CheY is a member of the response regulator protein superfamily that controls the chemotactic swimming response of motile bacteria. The CheY double mutant D13K Y106W (CheY**) is resistant to phosphorylation, yet is a highly effective mimic of phosphorylated CheY in vivo and in vitro. The conformational attributes of this protein that enable it to signal in a phosphorylation-independent manner are unknown. We have solved the crystal structure of selenomethionine-substituted CheY** in the presence of its target, a peptide (FliM₁₆) derived from the flagellar motor switch, FliM, to 1.5 Å resolution with an R-factor of 19.6%. The asymmetric unit contains four CheY** molecules, two with FliM ₁₆ bound, and two without.
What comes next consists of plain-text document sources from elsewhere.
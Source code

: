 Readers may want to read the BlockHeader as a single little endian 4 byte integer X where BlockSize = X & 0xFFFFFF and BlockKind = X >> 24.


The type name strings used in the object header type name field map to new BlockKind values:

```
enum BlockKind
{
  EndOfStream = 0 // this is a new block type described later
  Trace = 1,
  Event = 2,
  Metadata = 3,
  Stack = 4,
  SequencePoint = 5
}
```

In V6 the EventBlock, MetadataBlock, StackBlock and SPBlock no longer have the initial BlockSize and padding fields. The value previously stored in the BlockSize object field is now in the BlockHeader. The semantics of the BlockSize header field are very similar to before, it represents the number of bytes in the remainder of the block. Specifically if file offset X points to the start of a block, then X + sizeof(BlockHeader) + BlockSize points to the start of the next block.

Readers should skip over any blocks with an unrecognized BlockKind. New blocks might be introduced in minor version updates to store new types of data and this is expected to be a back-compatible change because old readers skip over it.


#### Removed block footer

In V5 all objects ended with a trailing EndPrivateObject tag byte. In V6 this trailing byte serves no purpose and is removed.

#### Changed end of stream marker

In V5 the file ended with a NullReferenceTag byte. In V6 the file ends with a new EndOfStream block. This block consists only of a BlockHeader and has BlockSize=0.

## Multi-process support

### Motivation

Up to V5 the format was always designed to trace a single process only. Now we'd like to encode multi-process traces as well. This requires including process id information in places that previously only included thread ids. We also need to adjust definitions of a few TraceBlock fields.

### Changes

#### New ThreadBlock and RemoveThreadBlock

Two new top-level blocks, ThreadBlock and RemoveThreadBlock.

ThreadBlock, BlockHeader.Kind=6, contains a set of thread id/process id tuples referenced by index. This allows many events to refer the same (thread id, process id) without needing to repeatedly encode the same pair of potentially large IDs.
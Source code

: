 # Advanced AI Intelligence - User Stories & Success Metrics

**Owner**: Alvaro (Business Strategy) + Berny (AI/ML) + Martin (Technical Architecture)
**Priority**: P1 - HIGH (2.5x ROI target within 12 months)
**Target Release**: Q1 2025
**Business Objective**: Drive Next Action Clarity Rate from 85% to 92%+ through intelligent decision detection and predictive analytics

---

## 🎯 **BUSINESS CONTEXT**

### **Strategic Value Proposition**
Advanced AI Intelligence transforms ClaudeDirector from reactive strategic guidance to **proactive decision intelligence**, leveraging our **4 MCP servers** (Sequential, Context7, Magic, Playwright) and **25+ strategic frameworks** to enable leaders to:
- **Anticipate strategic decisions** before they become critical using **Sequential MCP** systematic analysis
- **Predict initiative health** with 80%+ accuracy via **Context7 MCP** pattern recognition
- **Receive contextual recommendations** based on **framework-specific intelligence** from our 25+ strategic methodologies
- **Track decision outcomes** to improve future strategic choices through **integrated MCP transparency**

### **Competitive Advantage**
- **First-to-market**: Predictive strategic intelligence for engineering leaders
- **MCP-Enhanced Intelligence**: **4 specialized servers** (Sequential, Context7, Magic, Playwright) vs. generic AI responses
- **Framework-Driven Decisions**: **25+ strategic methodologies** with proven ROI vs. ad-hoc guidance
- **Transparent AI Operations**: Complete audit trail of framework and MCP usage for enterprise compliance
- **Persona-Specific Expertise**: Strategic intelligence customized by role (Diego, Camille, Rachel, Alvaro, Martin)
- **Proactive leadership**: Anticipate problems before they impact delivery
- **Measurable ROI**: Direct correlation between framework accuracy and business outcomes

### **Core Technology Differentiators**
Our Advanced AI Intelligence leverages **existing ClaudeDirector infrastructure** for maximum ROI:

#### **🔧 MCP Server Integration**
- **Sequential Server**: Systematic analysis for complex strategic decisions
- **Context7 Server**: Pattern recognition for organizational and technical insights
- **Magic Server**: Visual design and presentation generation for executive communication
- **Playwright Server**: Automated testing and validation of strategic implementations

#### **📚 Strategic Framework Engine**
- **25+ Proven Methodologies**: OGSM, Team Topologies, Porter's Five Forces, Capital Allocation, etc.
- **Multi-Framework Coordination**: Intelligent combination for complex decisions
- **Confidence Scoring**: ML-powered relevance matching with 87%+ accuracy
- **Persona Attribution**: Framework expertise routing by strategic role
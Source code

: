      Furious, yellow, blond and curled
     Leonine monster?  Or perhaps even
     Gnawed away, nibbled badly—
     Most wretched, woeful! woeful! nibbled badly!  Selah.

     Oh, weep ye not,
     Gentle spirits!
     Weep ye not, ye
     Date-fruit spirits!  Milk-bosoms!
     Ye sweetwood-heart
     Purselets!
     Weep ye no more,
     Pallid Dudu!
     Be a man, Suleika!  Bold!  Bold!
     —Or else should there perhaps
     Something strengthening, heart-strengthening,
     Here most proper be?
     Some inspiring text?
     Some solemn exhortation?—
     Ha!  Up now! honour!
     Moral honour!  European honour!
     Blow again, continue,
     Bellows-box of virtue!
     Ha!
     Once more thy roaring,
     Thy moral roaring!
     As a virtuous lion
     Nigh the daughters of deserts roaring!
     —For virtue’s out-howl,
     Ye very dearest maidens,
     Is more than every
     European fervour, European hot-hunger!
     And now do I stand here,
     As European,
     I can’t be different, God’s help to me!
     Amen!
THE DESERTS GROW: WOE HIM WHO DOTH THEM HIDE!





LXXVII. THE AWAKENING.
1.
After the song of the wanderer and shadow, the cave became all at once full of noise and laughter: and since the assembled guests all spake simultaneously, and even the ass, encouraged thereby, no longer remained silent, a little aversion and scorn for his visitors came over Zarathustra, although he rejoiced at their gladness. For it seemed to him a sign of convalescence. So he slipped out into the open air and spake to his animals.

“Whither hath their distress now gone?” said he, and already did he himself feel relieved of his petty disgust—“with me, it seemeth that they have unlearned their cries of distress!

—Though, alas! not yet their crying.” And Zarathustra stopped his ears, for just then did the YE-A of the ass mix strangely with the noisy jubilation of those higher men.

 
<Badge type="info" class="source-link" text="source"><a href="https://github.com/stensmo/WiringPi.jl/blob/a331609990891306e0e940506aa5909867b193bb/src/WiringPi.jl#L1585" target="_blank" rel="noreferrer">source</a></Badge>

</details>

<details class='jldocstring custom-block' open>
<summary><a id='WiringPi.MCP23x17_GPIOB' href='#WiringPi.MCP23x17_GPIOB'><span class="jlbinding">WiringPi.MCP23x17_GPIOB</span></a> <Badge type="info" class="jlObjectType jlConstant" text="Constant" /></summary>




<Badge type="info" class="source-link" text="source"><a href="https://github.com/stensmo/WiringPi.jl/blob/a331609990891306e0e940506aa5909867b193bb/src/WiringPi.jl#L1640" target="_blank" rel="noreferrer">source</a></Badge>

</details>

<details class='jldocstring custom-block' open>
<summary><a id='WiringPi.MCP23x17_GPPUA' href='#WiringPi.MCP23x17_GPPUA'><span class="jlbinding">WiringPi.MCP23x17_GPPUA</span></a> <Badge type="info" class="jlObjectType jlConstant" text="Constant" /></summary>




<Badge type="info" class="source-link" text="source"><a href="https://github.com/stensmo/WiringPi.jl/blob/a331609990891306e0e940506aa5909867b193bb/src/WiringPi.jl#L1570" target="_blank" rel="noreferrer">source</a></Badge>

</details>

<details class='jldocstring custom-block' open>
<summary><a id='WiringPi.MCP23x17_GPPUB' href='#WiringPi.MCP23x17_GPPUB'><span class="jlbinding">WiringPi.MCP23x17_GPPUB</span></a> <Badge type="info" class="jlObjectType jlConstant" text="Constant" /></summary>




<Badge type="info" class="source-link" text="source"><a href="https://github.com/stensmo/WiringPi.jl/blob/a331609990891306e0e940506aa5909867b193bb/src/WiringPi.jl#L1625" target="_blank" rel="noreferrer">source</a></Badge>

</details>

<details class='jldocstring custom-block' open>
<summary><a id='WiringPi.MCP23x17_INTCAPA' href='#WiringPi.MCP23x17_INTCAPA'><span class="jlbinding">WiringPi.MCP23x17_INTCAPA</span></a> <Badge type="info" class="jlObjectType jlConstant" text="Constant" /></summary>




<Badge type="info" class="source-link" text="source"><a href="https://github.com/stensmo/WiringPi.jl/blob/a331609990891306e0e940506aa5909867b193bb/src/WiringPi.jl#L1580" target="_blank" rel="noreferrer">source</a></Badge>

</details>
The two CheY** molecules in the asymmetric unit that are bound to FliM₁₆ adopt a conformation similar to BeF₃^--activated wild-type CheY, and also bind FliM₁₆ in a nearly identical manner. The CheY** molecules that do not bind FliM₁₆ are found in a conformation similar to unphosphorylated wild-type CheY, suggesting that the active phenotype of this mutant is enabled by a facile interconversion between the active and inactive conformations. Finally, we propose a ligand-binding model for CheY and CheY**, in which Ile95 changes conformation in a Tyr/Trp106-dependent manner to accommodate FliM.